### Work to complete
Please filter the entries for the word "message" and copy every line that has it.

=-=-=-=-=

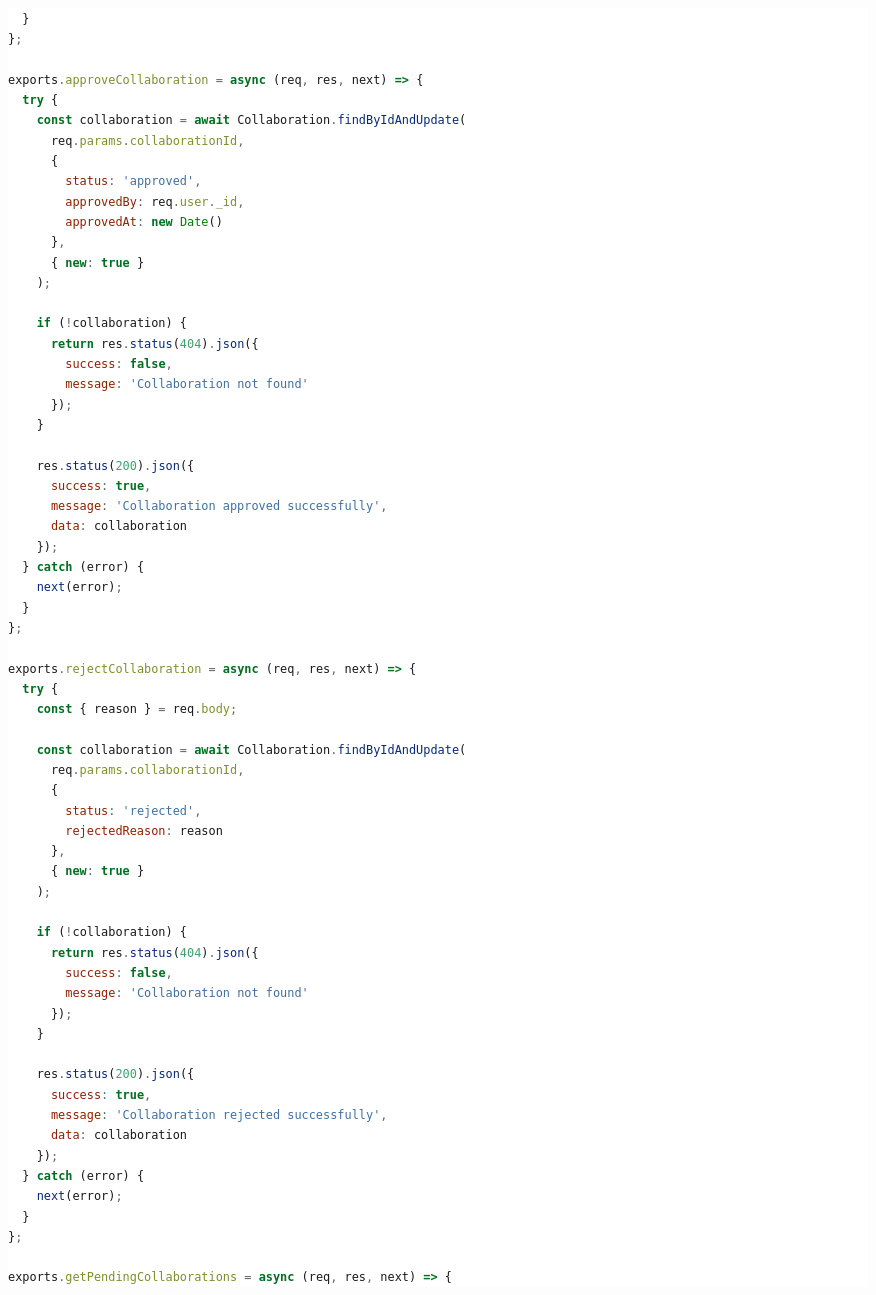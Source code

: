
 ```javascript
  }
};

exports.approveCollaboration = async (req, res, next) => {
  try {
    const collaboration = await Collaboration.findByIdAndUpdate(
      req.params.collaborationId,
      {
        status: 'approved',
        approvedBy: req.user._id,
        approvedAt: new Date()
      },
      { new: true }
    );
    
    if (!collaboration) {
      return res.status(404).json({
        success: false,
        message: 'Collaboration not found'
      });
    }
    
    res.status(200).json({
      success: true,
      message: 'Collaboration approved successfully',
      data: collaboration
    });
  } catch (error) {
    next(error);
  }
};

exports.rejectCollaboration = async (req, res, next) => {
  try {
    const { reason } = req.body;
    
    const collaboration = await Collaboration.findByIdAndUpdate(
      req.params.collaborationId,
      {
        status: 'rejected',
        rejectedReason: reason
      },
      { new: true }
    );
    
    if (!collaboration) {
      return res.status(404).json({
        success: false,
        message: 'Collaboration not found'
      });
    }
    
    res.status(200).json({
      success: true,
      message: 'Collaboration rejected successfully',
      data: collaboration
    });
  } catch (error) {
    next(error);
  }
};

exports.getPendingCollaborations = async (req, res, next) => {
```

=-=-=-=-=

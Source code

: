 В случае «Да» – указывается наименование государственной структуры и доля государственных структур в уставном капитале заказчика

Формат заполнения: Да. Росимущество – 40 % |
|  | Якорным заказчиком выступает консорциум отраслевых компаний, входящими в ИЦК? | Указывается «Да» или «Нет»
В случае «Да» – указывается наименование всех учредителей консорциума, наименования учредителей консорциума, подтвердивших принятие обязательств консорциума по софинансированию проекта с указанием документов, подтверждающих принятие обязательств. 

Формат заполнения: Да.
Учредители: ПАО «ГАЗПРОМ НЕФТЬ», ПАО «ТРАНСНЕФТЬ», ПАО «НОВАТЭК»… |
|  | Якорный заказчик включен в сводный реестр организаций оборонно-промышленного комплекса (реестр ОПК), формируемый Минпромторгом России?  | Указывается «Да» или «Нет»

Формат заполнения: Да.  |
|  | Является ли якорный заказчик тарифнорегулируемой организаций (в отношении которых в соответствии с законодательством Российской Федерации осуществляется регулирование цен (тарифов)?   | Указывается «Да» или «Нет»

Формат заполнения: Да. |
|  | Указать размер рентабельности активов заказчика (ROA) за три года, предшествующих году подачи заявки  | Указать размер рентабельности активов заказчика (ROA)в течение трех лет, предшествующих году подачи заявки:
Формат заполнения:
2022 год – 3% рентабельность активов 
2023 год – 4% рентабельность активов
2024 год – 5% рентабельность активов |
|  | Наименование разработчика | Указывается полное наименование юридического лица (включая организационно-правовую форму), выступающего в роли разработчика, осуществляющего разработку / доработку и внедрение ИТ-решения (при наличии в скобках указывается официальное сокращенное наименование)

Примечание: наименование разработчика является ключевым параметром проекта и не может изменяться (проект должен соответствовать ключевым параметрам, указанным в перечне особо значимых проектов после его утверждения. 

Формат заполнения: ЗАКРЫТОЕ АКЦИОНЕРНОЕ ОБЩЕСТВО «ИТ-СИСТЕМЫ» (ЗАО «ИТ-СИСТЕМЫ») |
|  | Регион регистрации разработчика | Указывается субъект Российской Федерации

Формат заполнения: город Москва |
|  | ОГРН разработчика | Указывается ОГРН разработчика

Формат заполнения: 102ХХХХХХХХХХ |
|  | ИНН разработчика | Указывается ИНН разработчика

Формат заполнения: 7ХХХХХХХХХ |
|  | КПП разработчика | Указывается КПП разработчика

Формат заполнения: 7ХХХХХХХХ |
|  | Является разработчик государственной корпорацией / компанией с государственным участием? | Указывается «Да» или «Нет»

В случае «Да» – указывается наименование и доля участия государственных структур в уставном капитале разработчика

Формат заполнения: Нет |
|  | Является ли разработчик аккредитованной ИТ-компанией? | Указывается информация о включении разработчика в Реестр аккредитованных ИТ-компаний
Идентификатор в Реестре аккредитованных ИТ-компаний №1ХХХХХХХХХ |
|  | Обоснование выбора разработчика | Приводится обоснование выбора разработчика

=-=-=-=-=

### Task solution
        message: 'Collaboration not found'
      message: 'Collaboration approved successfully',
        message: 'Collaboration not found'
      message: 'Collaboration rejected successfully',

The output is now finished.